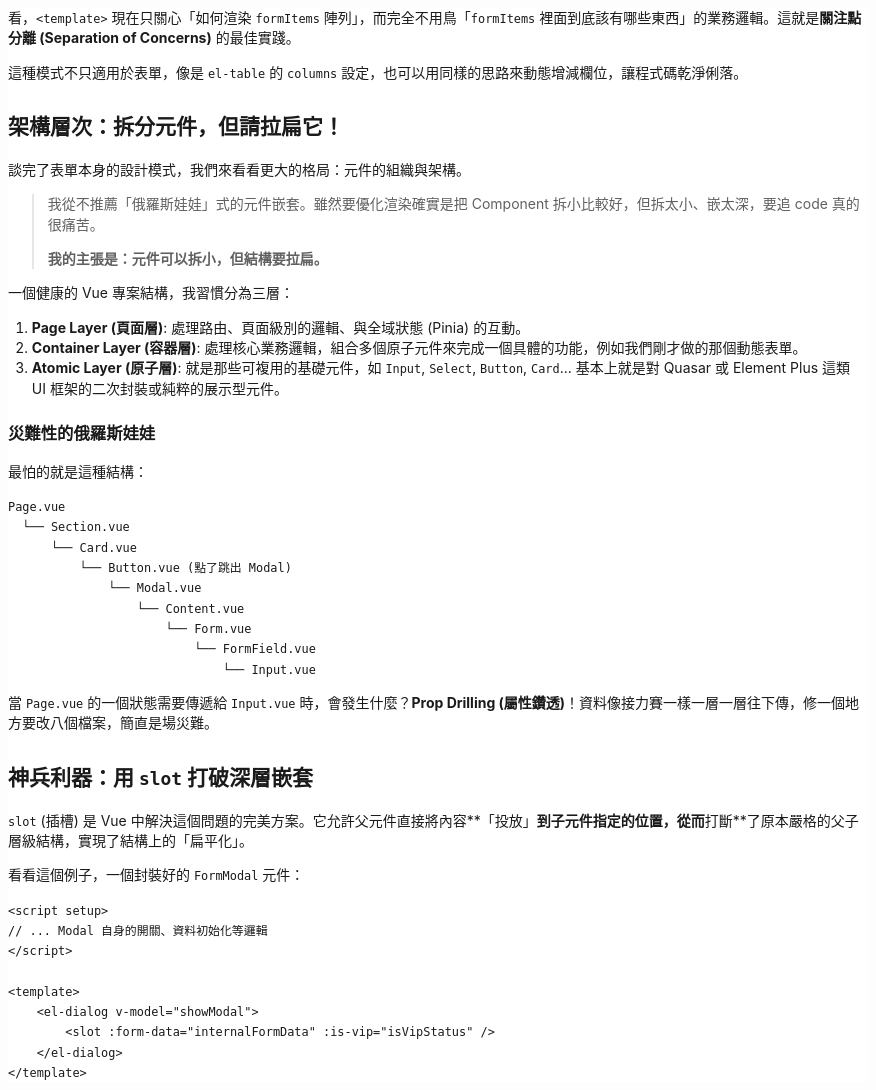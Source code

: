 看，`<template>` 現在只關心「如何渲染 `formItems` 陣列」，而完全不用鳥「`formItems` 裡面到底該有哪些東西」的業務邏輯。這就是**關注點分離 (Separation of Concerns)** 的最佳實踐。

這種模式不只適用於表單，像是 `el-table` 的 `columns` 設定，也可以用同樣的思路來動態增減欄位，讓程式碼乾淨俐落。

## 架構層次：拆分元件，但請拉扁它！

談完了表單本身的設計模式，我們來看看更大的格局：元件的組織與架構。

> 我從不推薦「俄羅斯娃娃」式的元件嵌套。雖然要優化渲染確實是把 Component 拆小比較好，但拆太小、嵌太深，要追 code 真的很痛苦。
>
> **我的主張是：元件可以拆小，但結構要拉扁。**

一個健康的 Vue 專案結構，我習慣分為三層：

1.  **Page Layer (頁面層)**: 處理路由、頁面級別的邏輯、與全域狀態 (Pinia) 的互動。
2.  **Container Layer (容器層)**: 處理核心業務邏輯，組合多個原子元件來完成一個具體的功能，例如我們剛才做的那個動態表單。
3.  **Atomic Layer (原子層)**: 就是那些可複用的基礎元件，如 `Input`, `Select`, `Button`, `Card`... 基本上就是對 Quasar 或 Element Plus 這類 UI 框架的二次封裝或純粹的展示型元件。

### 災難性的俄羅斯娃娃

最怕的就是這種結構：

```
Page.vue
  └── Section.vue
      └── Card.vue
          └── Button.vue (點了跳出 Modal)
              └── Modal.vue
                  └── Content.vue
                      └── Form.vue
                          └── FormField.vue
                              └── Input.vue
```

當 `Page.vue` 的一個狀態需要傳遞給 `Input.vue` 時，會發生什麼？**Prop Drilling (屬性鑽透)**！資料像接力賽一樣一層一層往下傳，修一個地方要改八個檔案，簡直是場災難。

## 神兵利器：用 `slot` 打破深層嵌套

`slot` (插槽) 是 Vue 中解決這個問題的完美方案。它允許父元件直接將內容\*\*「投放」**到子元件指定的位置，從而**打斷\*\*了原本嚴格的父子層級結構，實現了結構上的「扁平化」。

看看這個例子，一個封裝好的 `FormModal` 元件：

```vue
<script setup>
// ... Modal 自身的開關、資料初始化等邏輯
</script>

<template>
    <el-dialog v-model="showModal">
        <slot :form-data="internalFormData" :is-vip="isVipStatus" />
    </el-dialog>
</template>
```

_ _ _

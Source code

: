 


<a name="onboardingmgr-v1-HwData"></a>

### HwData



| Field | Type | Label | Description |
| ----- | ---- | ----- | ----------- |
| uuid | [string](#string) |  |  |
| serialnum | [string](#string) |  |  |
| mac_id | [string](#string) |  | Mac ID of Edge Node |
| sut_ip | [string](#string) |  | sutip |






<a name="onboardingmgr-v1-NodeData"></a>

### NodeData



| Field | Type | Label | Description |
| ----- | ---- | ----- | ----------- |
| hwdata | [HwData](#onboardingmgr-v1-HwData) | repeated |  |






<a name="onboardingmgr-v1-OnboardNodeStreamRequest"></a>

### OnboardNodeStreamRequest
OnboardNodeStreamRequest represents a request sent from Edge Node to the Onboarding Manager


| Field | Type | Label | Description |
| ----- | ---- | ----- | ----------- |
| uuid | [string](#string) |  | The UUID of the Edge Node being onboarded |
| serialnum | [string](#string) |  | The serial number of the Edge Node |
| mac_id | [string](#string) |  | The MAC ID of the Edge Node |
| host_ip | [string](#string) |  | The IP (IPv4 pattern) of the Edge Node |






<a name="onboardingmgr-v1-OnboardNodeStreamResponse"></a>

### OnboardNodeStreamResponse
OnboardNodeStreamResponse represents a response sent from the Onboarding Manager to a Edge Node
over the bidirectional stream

_ _ _

- What you are asked to do
Anywhere the listing shows the word "name", copy the full line.

- Your response
<a name="onboardingmgr-v1-HwData"></a>
<a name="onboardingmgr-v1-NodeData"></a>
<a name="onboardingmgr-v1-OnboardNodeStreamRequest"></a>
<a name="onboardingmgr-v1-OnboardNodeStreamResponse"></a>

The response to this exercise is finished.